On Tue, 22 Apr 2025 at 03:42, Alexei Starovoitov
<alexei.starovoitov@xxxxxxxxx> wrote:
>
> > > > +BTF_KFUNCS_START(stream_consumer_kfunc_set)
> > > > +BTF_ID_FLAGS(func, bpf_stream_next_elem_batch, KF_ACQUIRE | KF_RET_NULL | KF_TRUSTED_ARGS)
> > > > +BTF_ID_FLAGS(func, bpf_stream_free_elem_batch, KF_RELEASE)
> > > > +BTF_ID_FLAGS(func, bpf_stream_next_elem, KF_ACQUIRE | KF_RET_NULL | KF_TRUSTED_ARGS)
> > > > +BTF_ID_FLAGS(func, bpf_stream_free_elem, KF_RELEASE)
> > > > +BTF_ID_FLAGS(func, bpf_prog_stream_get, KF_ACQUIRE | KF_RET_NULL)
> > > > +BTF_ID_FLAGS(func, bpf_prog_stream_put, KF_RELEASE)
> > > > +BTF_KFUNCS_END(stream_consumer_kfunc_set)
> > >
> > > This is a complicated API.
> > > If we anticipate that users intend to write this info to ring buffers
> > > maybe just provide a function doing that and do not expose complete API?
> >
> > I don't think anyone will use these functions directly, though they
> > can if they want to.
> > It's meant to be hidden behind bpftool, and macros to print stuff like
> > bpf_printk().
>
> I have to agree with Eduard here.
> The api feels overdesigned. I don't see how it can be reused
> anywhere outside of bpftool.

Can you explain why?
Apart from syscall prog requirement which is easy to lift (but didn't
bother for RFC).

> Instead of introducing mem_slice concept and above kfuncs,
> let's have one special kfunc that will take prog_id, stream_id
> and will move things into dynptr returning EAGAIN/ENOENT when necessary.
> EFAULT shouldn't be possible when the whole
>   SEC("syscall")
>   int bpftool_dump_prog_stream(void *ctx) {..}
> will be one kfunc.
> bpf_stream_dtor_ids won't be needed either.
> Hard coding such a big logic into one kfunc is not pretty,
> and smaller kfuncs/building blocks would be preferred any day,
> but these stream_consumer_kfunc_set just don't look reusable.
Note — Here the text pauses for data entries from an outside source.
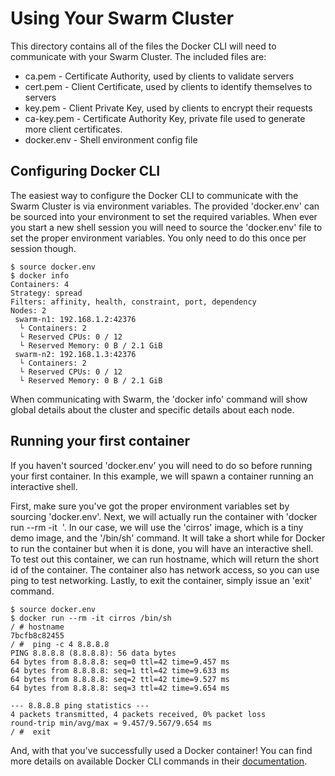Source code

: Using Your Swarm Cluster
========================

This directory contains all of the files the Docker CLI will need to
communicate with your Swarm Cluster. The included files are:

* ca.pem - Certificate Authority, used by clients to validate servers
* cert.pem - Client Certificate, used by clients to identify themselves to servers
* key.pem - Client Private Key, used by clients to encrypt their requests
* ca-key.pem - Certificate Authority Key, private file used to generate more client certificates.
* docker.env - Shell environment config file


Configuring Docker CLI
----------------------

The easiest way to configure the Docker CLI to communicate with the Swarm
Cluster is via environment variables. The provided 'docker.env' can be
sourced into your environment to set the required variables. When ever you
start a new shell session you will need to source the 'docker.env' file to
set the proper environment variables. You only need to do this once per
session though.

    $ source docker.env
    $ docker info
    Containers: 4
    Strategy: spread
    Filters: affinity, health, constraint, port, dependency
    Nodes: 2
     swarm-n1: 192.168.1.2:42376
      └ Containers: 2
      └ Reserved CPUs: 0 / 12
      └ Reserved Memory: 0 B / 2.1 GiB
     swarm-n2: 192.168.1.3:42376
      └ Containers: 2
      └ Reserved CPUs: 0 / 12
      └ Reserved Memory: 0 B / 2.1 GiB

When communicating with Swarm, the 'docker info' command will show global
details about the cluster and specific details about each node.


Running your first container
----------------------------

If you haven't sourced 'docker.env' you will need to do so before running
your first container. In this example, we will spawn a container running
an interactive shell.

First, make sure you've got the proper environment variables set by sourcing
'docker.env'. Next, we will actually run the container with 'docker run --rm
-it <image> <command>'. In our case, we will use the 'cirros' image, which is
a tiny demo image, and the '/bin/sh' command. It will take a short while for
Docker to run the container but when it is done, you will have an interactive
shell. To test out this container, we can run hostname, which will return the
short id of the container. The container also has network access, so you can
use ping to test networking. Lastly, to exit the container, simply issue an
'exit' command.

    $ source docker.env
    $ docker run --rm -it cirros /bin/sh
    / # hostname
    7bcfb8c82455
    / #  ping -c 4 8.8.8.8
    PING 8.8.8.8 (8.8.8.8): 56 data bytes
    64 bytes from 8.8.8.8: seq=0 ttl=42 time=9.457 ms
    64 bytes from 8.8.8.8: seq=1 ttl=42 time=9.633 ms
    64 bytes from 8.8.8.8: seq=2 ttl=42 time=9.527 ms
    64 bytes from 8.8.8.8: seq=3 ttl=42 time=9.654 ms

    --- 8.8.8.8 ping statistics ---
    4 packets transmitted, 4 packets received, 0% packet loss
    round-trip min/avg/max = 9.457/9.567/9.654 ms
    / #  exit

And, with that you've successfully used a Docker container! You can find more
details on available Docker CLI commands in their [documentation](https://docs.docker.com/reference/commandline/cli/ "Docker CLI Documentation").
I don't follow. How is "shove all messages into ringbuf" more reusable?
I can sympathize with the complexity argument Eduard made, ideally
we'd have one pop() operation to pull out things.
We can discuss how to make things simpler.
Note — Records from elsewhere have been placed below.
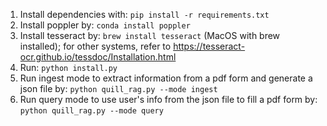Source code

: 1. Install dependencies with: `pip install -r requirements.txt`
2. Install poppler by: `conda install poppler`
3. Install tesseract by: `brew install tesseract` (MacOS with brew installed); for other systems, refer to https://tesseract-ocr.github.io/tessdoc/Installation.html
4. Run: `python install.py`
5. Run ingest mode to extract information from a pdf form and generate a json file by: `python quill_rag.py --mode ingest`
6. Run query mode to use user's info from the json file to fill a pdf form by: `python quill_rag.py --mode query`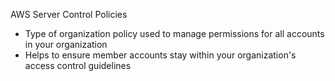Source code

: AWS Server Control Policies

- Type of organization policy used to manage permissions for all accounts in your organization
- Helps to ensure member accounts stay within your organization's access control guidelines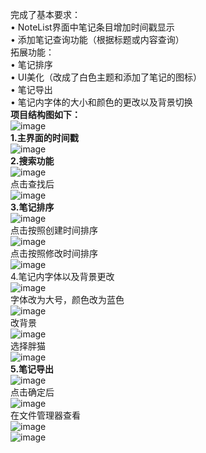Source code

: 完成了基本要求：    
• NoteList界面中笔记条目增加时间戳显示    
• 添加笔记查询功能（根据标题或内容查询）    
拓展功能：    
• 笔记排序    
• UI美化（改成了白色主题和添加了笔记的图标）    
• 笔记导出    
• 笔记内字体的大小和颜色的更改以及背景切换    
**项目结构图如下：**      
![image](./1.png)      
**1.主界面的时间戳**    
![image](./2.png)    
**2.搜索功能**    
![image](./3.png)    
点击查找后    
![image](./4.png)    
**3.笔记排序**    
![image](./5.png)    
点击按照创建时间排序    
![image](./6.png)    
点击按照修改时间排序    
![image](./7.png)    
4.笔记内字体以及背景更改    
![image](./8.png)    
字体改为大号，颜色改为蓝色    
![image](./9.png)    
改背景    
![image](./10.png)    
选择胖猫    
![image](./11.png)    
**5.笔记导出**    
![image](./12.png)    
点击确定后    
![image](./13.png)    
在文件管理器查看    
![image](./14.png)    
![image](./15.png)    
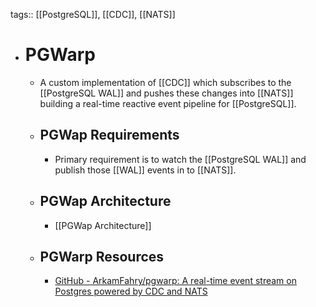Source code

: tags:: [[PostgreSQL]], [[CDC]], [[NATS]]

- # PGWarp
	- A custom implementation of [[CDC]] which subscribes to the [[PostgreSQL WAL]] and pushes these changes into [[NATS]] building a real-time reactive event pipeline for [[PostgreSQL]].
	- ## PGWap Requirements
		- Primary requirement is to watch the [[PostgreSQL WAL]] and publish those [[WAL]] events in to [[NATS]].
	- ## PGWap Architecture
		- [[PGWap Architecture]]
	- ## PGWarp Resources
		- [GitHub - ArkamFahry/pgwarp: A real-time event stream on Postgres powered by CDC and NATS](https://github.com/ArkamFahry/pgwarp)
With some documentation, it is not hard to follow:
Everytime you consume something from a stream, you splice out a batch
of N messages, you can then splice out each message individually from
a batch.
Both the batch and individual elements need to be freed. You can keep
processing the batch until it's finished, but the better idea is to
pace oneself and do N at a time.

In user space, you usually fill up your buffer's length (say
PAGE_SIZE) when reading something, then delimit and parse and draw
message boundaries when parsing.

You can flip the API in this patch around and use it to stream things
into the program.
We just need to add one more element in prog->aux->stream[BPF_STDIN = 0].
Even without that, you can make it work on stdout. The writing is bidirectional.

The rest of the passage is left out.